L’association Les Pierres Sauvages de Belcastel, présidée par Catherine Sayen, a alerté le 10 novembre dernier le ministère de la Culture sur les menaces qui pèsent sur l’œuvre française de Fernand Pouillon. Mais qu’en est-il exactement de ces menaces ?

S’agirait-il d’un rongeur qui attaquerait par le pied les colonnes titanesques de la façade de l’ensemble de la résidence du parc construit en 1959/1961 ? Ou bien d’un insecte lithophage récemment découvert dans les arcades des bâtiments du vieux port de Marseille qu’un navire venant d’une île lointaine aurait débarqué dans sa cargaison de bleu granit ? Ou bien d’une attaque en règle de commandos partisans d’une architecture « moderne » c’est à dire volubile et dégingandée ?

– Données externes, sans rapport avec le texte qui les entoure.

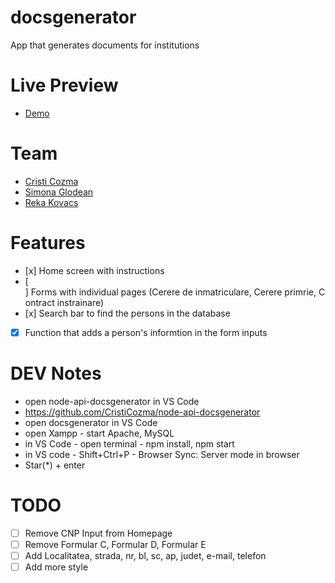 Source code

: # docsgenerator

App that generates documents for institutions

# Live Preview

- [Demo](https://cristicozma.github.io/docsgenerator/)

# Team
- <a target="_blank"  href="https://github.com/CristiCozma">Cristi Cozma </a>
- <a target="_blank"  href="https://github.com/simonaglodean">Simona Glodean</a>
- <a target="_blank"  href="https://github.com/rekakovacs97">Reka Kovacs </a>

# Features

- [x] Home screen with instructions
- [ ] Forms with individual pages (Cerere de inmatriculare, Cerere primrie, Contract instrainare)
- [x] Search bar to find the persons in the database
- [x] Function that adds a person's informtion in the form inputs

# DEV Notes
- open node-api-docsgenerator in VS Code
- https://github.com/CristiCozma/node-api-docsgenerator
- open docsgenerator in VS Code
- open Xampp - start Apache, MySQL
- in VS Code - open terminal - npm install, npm start
- in VS code - Shift+Ctrl+P - Browser Sync: Server mode in browser
- Star(*) +  enter

# TODO
- [ ] Remove CNP Input from Homepage
- [ ] Remove Formular C, Formular D, Formular E
- [ ] Add Localitatea, strada, nr, bl, sc, ap, judet, e-mail, telefon
- [ ] Add more style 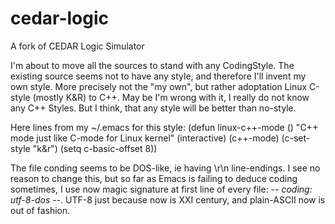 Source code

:cedar-logic
===========

A fork of CEDAR Logic Simulator

I'm about to move all the sources to stand with any CodingStyle. The existing
source seems not to have any style, and therefore I'll invent my own
style. More precisely not the "my own", but rather adoptation Linux C-style
(mostly K&R) to C++. May be I'm wrong with it, I really do not know any C++
Styles. But I think, that any style will be better than no-style.

Here lines from my ~/.emacs for this style:
(defun linux-c++-mode ()
  "C++ mode just like C-mode for Linux kernel"
  (interactive)
  (c++-mode)
  (c-set-style "k&r")
  (setq c-basic-offset 8))

The file conding seems to be DOS-like, ie having \r\n line-endings. I see no
reason to change this, but so far as Emacs is failing to deduce coding
sometimes, I use now magic signature at first line of every file:
 -*- coding: utf-8-dos -*-. UTF-8 just because now is XXI century, and
plain-ASCII now is out of fashion.
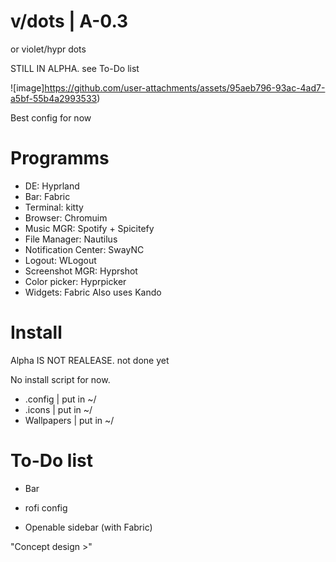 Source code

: # v/dots | A-0.3
or violet/hypr dots

STILL IN ALPHA. see To-Do list

![image]https://github.com/user-attachments/assets/95aeb796-93ac-4ad7-a5bf-55b4a2993533)

Best config for now

# Programms
+ DE: Hyprland
+ Bar: Fabric
+ Terminal: kitty
+ Browser: Chromuim
+ Music MGR: Spotify + Spicitefy
+ File Manager: Nautilus
+ Notification Center: SwayNC
+ Logout: WLogout
+ Screenshot MGR: Hyprshot
+ Color picker: Hyprpicker
+ Widgets: Fabric
Also uses Kando

# Install
Alpha IS NOT REALEASE. not done yet

No install script for now.

+ .config    | put in ~/
+ .icons     | put in ~/
+ Wallpapers | put in ~/

# To-Do list
+ Bar
+ rofi config

+ Openable sidebar (with Fabric)

"Concept design >"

Non point ! Il ne s’agit que d’un règlement thermique lobbyiste, la suite pour dingos des RT (réglementation thermique) déterminer à défigurer l’ensemble de l’architecture en transformant les bâtiments en figure de carnaval ! Grâce à un forcing surprenant alliant les forces industrielles aux amateurs du fromage crée par ces règles thermiques, (je veux parler des ingénieurs thermiciens qui se régalent, se pourléchant les babines en grossissant jusqu’à étouffer de suffisance), nos constructions sont menacées par le déferlement des costumes carnavalesques dont on les afflige. Sans parler de la cohorte des cloportes d’architectes qui, pensant qu’ils sont devenus des artistes par la vertu d’une seule règlementation thermique se déhanchent et se contorsionnent pour trouver le nouvel habillage qui fera le buzz. Et tous défilent en rang sur les publications de la mode architecturale. La liste des solutions indigentes et affligeantes est longue et je ne prétends pas à l’exhaustivité : tissu inoxydable poli miroir (eh oui…) ensemble tôle perforée à pois, chevrons et autres motifs, matière naturelle de bois brut ou bien brûlé du dernier chic… Chacun de nous en connaît des exemples dans sa propre ville. Et beaucoup d’autres quartiers que je ne connais point tant leur médiocrité m’écœure et m’interdit d’y mettre les pieds.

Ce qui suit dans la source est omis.